La tierra húmeda o mezclada con agua resulta un buen material para retener calor; de ahí que, astrictamente, hablando, la cocción en hoyo en la tierra o wat’ia sea la forma probablemente más antigua de cocinar con tierra; otros instrumentos como el qhiri o fogón, que funciona con leña o bosta de animal, son más sofisticados y requieren hacer una fina pasta moldeable; los hornos de barro con forma de cúpula son ya una tecnología traída por los españoles, pero muy bien adaptada en nuestras regiones.
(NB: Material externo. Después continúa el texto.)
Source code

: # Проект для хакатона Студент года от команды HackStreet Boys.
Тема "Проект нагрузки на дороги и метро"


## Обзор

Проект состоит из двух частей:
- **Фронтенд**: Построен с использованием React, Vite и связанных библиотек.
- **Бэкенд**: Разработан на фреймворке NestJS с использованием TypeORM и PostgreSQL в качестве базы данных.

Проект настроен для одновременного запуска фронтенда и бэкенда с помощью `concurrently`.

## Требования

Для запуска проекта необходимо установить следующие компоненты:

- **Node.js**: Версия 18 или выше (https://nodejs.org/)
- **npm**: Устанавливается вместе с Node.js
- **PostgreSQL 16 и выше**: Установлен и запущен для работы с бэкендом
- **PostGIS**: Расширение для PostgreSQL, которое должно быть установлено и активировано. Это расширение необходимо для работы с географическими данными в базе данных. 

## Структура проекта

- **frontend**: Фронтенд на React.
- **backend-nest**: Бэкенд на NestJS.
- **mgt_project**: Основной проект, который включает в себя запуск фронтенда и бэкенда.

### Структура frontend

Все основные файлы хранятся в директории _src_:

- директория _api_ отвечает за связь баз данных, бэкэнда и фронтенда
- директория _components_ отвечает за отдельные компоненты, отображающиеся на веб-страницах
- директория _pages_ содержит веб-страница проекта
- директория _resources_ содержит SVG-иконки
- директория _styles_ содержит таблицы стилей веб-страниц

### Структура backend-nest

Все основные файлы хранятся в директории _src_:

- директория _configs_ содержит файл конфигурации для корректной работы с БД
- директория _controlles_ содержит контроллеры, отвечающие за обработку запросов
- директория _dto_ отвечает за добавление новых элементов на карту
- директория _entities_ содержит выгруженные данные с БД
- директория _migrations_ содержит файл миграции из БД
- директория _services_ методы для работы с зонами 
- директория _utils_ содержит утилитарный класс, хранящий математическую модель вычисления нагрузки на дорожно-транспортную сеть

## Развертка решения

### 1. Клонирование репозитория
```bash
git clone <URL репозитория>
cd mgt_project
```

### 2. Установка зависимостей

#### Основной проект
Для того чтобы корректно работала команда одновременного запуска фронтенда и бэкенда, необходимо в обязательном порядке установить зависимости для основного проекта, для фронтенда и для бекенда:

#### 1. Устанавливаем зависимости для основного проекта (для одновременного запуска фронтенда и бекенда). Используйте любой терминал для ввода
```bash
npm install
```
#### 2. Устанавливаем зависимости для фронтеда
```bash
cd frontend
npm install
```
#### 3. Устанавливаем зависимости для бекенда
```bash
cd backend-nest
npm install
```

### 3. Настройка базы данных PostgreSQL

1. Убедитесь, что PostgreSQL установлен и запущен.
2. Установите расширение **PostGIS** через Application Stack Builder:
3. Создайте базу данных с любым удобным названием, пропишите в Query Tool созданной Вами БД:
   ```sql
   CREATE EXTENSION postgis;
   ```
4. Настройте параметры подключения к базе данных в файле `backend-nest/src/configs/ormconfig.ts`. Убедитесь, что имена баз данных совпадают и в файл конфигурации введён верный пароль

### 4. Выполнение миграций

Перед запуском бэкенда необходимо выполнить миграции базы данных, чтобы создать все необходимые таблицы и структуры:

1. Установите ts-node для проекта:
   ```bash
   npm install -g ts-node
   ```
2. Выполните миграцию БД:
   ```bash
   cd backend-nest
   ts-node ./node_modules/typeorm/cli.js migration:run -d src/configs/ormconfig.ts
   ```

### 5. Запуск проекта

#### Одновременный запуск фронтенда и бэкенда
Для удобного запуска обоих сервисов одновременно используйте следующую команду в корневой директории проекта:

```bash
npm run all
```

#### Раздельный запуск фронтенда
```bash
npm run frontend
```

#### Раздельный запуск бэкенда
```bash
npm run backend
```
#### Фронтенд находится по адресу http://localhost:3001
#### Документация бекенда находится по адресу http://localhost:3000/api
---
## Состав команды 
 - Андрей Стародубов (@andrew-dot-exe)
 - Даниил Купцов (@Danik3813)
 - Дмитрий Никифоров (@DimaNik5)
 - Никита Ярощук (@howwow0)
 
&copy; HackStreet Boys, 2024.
Pero por supuesto, lo más sofisticado que se puede hacer con barro –con un tipo especial de barro fino llamado arcilla - es moldear recipientes y cocerlos en fuego para hacerlos duros, resistentes al calor e impermeables. La cerámica es un material desarrollado por muchas sociedades en todo el mundo, y al ser duradera en el tiempo es muy estudiada por los arqueólogos para entender actividades, intercambios y aún ideas y religiosidades. Algunas piezas cerámicas que han cambiado poco desde tiempos prehispánicos son las de cocina: la manqha u olla con dos asas en el borde, o la kanalla o tostadora. La gente de Cochabamba está familiarizada con el ch’illami, una gran fuente usada para compartir comida, y con todos los cántaros y grandes ceramios para preparar la chicha. En regiones cálidas, como el Chaco, los cos y otras vasijas eran también usados para almacenar y mantener fresca el agua, y a veces imitaban la forma de recipientes de corteza o calabaza.
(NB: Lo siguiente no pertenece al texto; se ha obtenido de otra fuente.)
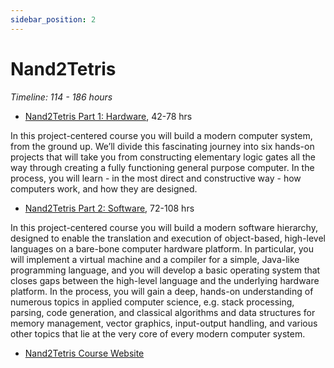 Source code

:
 ```yaml
---
sidebar_position: 2
---
```


# Nand2Tetris
*Timeline: 114 - 186 hours*

- [Nand2Tetris Part 1: Hardware](https://www.coursera.org/learn/build-a-computer), 42-78 hrs

In this project-centered course you will build a modern computer system, from the ground up. We’ll divide this fascinating journey into six hands-on projects that will take you from constructing elementary logic gates all the way through creating a fully functioning general purpose computer. In the process, you will learn - in the most direct and constructive way - how computers work, and how they are designed.

- [Nand2Tetris Part 2: Software](https://www.coursera.org/learn/nand2tetris2), 72-108 hrs

In this project-centered course you will build a modern software hierarchy, designed to enable the translation and execution of object-based, high-level languages on a bare-bone computer hardware platform. In particular, you will implement a virtual machine and a compiler for a simple, Java-like programming language, and you will develop a basic operating system that closes gaps between the high-level language and the underlying hardware platform. In the process, you will gain a deep, hands-on understanding of numerous topics in applied computer science, e.g. stack processing, parsing, code generation, and classical algorithms and data structures for memory management, vector graphics, input-output handling, and various other topics that lie at the very core of every modern computer system.

- [Nand2Tetris Course Website](https://www.nand2tetris.org/) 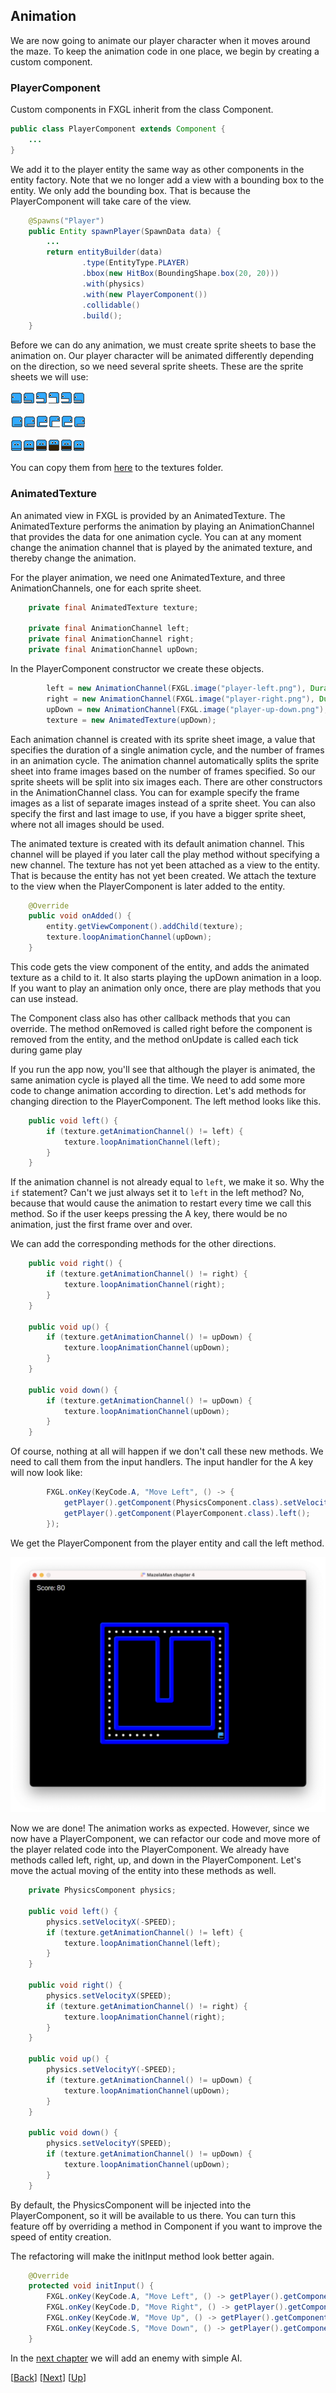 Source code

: ## Animation

We are now going to animate our player character when it moves around the maze. To keep the
animation code in one place, we begin by creating a custom component.


### PlayerComponent

Custom components in FXGL inherit from the class Component.

```java
public class PlayerComponent extends Component {
    ...
}
```

We add it to the player entity the same way as other components in the entity factory. Note
that we no longer add a view with a bounding box to the entity. We only add the bounding box.
That is because the PlayerComponent will take care of the view.

```java
    @Spawns("Player")
    public Entity spawnPlayer(SpawnData data) {
        ...
        return entityBuilder(data)
                .type(EntityType.PLAYER)
                .bbox(new HitBox(BoundingShape.box(20, 20)))
                .with(physics)
                .with(new PlayerComponent())
                .collidable()
                .build();
    }
```

Before we can do any animation, we must create sprite sheets to base the animation on. Our 
player character will be animated differently depending on the direction, so we need several 
sprite sheets. These are the sprite sheets we will use:

![Left](../reources/player-left.png)

![Right](../reources/player-right.png)

![Up and Down](../reources/player-up-down.png)

You can copy them from [here](../reources) to the textures folder.


### AnimatedTexture

An animated view in FXGL is provided by an AnimatedTexture. The AnimatedTexture performs 
the animation by playing an AnimationChannel that provides the data for one animation 
cycle. You can at any moment change the animation channel that is played by the animated 
texture, and thereby change the animation.

For the player animation, we need one AnimatedTexture, and three AnimationChannels, one 
for each sprite sheet.

```java
    private final AnimatedTexture texture;

    private final AnimationChannel left;
    private final AnimationChannel right;
    private final AnimationChannel upDown;
```

In the PlayerComponent constructor we create these objects.

```java
        left = new AnimationChannel(FXGL.image("player-left.png"), Duration.seconds(0.5), 6);
        right = new AnimationChannel(FXGL.image("player-right.png"), Duration.seconds(0.5), 6);
        upDown = new AnimationChannel(FXGL.image("player-up-down.png"), Duration.seconds(0.5), 6);
        texture = new AnimatedTexture(upDown);
```

Each animation channel is created with its sprite sheet image, a value that specifies the 
duration of a single animation cycle, and the number of frames in an animation cycle. The 
animation channel automatically splits the sprite sheet into frame images based on the 
number of frames specified. So our sprite sheets will be split into six images each. There 
are other constructors in the AnimationChannel class. You can for example specify the frame 
images as a list of separate images instead of a sprite sheet. You can also specify the first 
and last image to use, if you have a bigger sprite sheet, where not all images should be used.

The animated texture is created with its default animation channel. This channel will be
played if you later call the play method without specifying a new channel. The texture has
not yet been attached as a view to the entity. That is because the entity has not yet been 
created. We attach the texture to the view when the PlayerComponent is later added to the 
entity.

```java
    @Override
    public void onAdded() {
        entity.getViewComponent().addChild(texture);
        texture.loopAnimationChannel(upDown);
    }
```

This code gets the view component of the entity, and adds the animated texture as a child
to it. It also starts playing the upDown animation in a loop. If you want to play an 
animation only once, there are play methods that you can use instead.

The Component class also has other callback methods that you can override. The method 
onRemoved is called right before the component is removed from the entity, and the 
method onUpdate is called each tick during game play

If you run the app now, you'll see that although the player is animated, the same animation
cycle is played all the time. We need to add some more code to change animation according to 
direction. Let's add methods for changing direction to the PlayerComponent. The left method
looks like this.

```java
    public void left() {
        if (texture.getAnimationChannel() != left) {
            texture.loopAnimationChannel(left);
        }
    }
```

If the animation channel is not already equal to `left`, we make it so. Why the `if` statement? Can't
we just always set it to `left` in the left method? No, because that would cause the animation
to restart every time we call this method. So if the user keeps pressing the A key, there
would be no animation, just the first frame over and over.

We can add the corresponding methods for the other directions.

```java
    public void right() {
        if (texture.getAnimationChannel() != right) {
            texture.loopAnimationChannel(right);
        }
    }

    public void up() {
        if (texture.getAnimationChannel() != upDown) {
            texture.loopAnimationChannel(upDown);
        }
    }

    public void down() {
        if (texture.getAnimationChannel() != upDown) {
            texture.loopAnimationChannel(upDown);
        }
    }
```

Of course, nothing at all will happen if we don't call these new methods. We need to call
them from the input handlers. The input handler for the A key will now look like:

```java
        FXGL.onKey(KeyCode.A, "Move Left", () -> {
            getPlayer().getComponent(PhysicsComponent.class).setVelocityX(-SPEED);
            getPlayer().getComponent(PlayerComponent.class).left();
        });
```

We get the PlayerComponent from the player entity and call the left method.

![Animated Player](docs/animated-player.png)

Now we are done! The animation works as expected. However, since we now have a 
PlayerComponent, we can refactor our code and move more of the player related code into the
PlayerComponent. We already have methods called left, right, up, and down in the 
PlayerComponent. Let's move the actual moving of the entity into these methods as well.

```java
    private PhysicsComponent physics;

    public void left() {
        physics.setVelocityX(-SPEED);
        if (texture.getAnimationChannel() != left) {
            texture.loopAnimationChannel(left);
        }
    }

    public void right() {
        physics.setVelocityX(SPEED);
        if (texture.getAnimationChannel() != right) {
            texture.loopAnimationChannel(right);
        }
    }

    public void up() {
        physics.setVelocityY(-SPEED);
        if (texture.getAnimationChannel() != upDown) {
            texture.loopAnimationChannel(upDown);
        }
    }

    public void down() {
        physics.setVelocityY(SPEED);
        if (texture.getAnimationChannel() != upDown) {
            texture.loopAnimationChannel(upDown);
        }
    }
```

By default, the PhysicsComponent will be injected into the PlayerComponent, so it will be
available to us there. You can turn this feature off by overriding a method in Component 
if you want to improve the speed of entity creation. 

The refactoring will make the initInput method look better again.

```java
    @Override
    protected void initInput() {
        FXGL.onKey(KeyCode.A, "Move Left", () -> getPlayer().getComponent(PlayerComponent.class).left());
        FXGL.onKey(KeyCode.D, "Move Right", () -> getPlayer().getComponent(PlayerComponent.class).right());
        FXGL.onKey(KeyCode.W, "Move Up", () -> getPlayer().getComponent(PlayerComponent.class).up());
        FXGL.onKey(KeyCode.S, "Move Down", () -> getPlayer().getComponent(PlayerComponent.class).down());
    }
```

In the [next chapter](../05-chapter-5/README.md) we will add an enemy with simple AI.

[[Back](../03-chapter-3/README.md)]
[[Next](../05-chapter-5/README.md)]
[[Up](../README.md)]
La cerámica no solo se usó para almacenar, cocinar y comer, sino para alimentar a los espíritus de la tierra, las montañas y los muertos, quemando esencias en el aire o echando líquido al suelo; la sociedad Tiwanaku o la Inka dieron mucha importancia a los vasos de diversas formas, muy decorados, para brindar y ch’allar. Aun hoy en las ciudades andinas, invitamos algo de nuestra bebida a la Pachamama, aunque ahora nuestro envase sea de vidrio o aluminio, y la cerámica esté limitada a las macetas y los ladrillos. Al hacerlo, imitamos un antiquísimo ritual; porque si no lo hacemos, la Pacha, enojada, nos hará tropezar.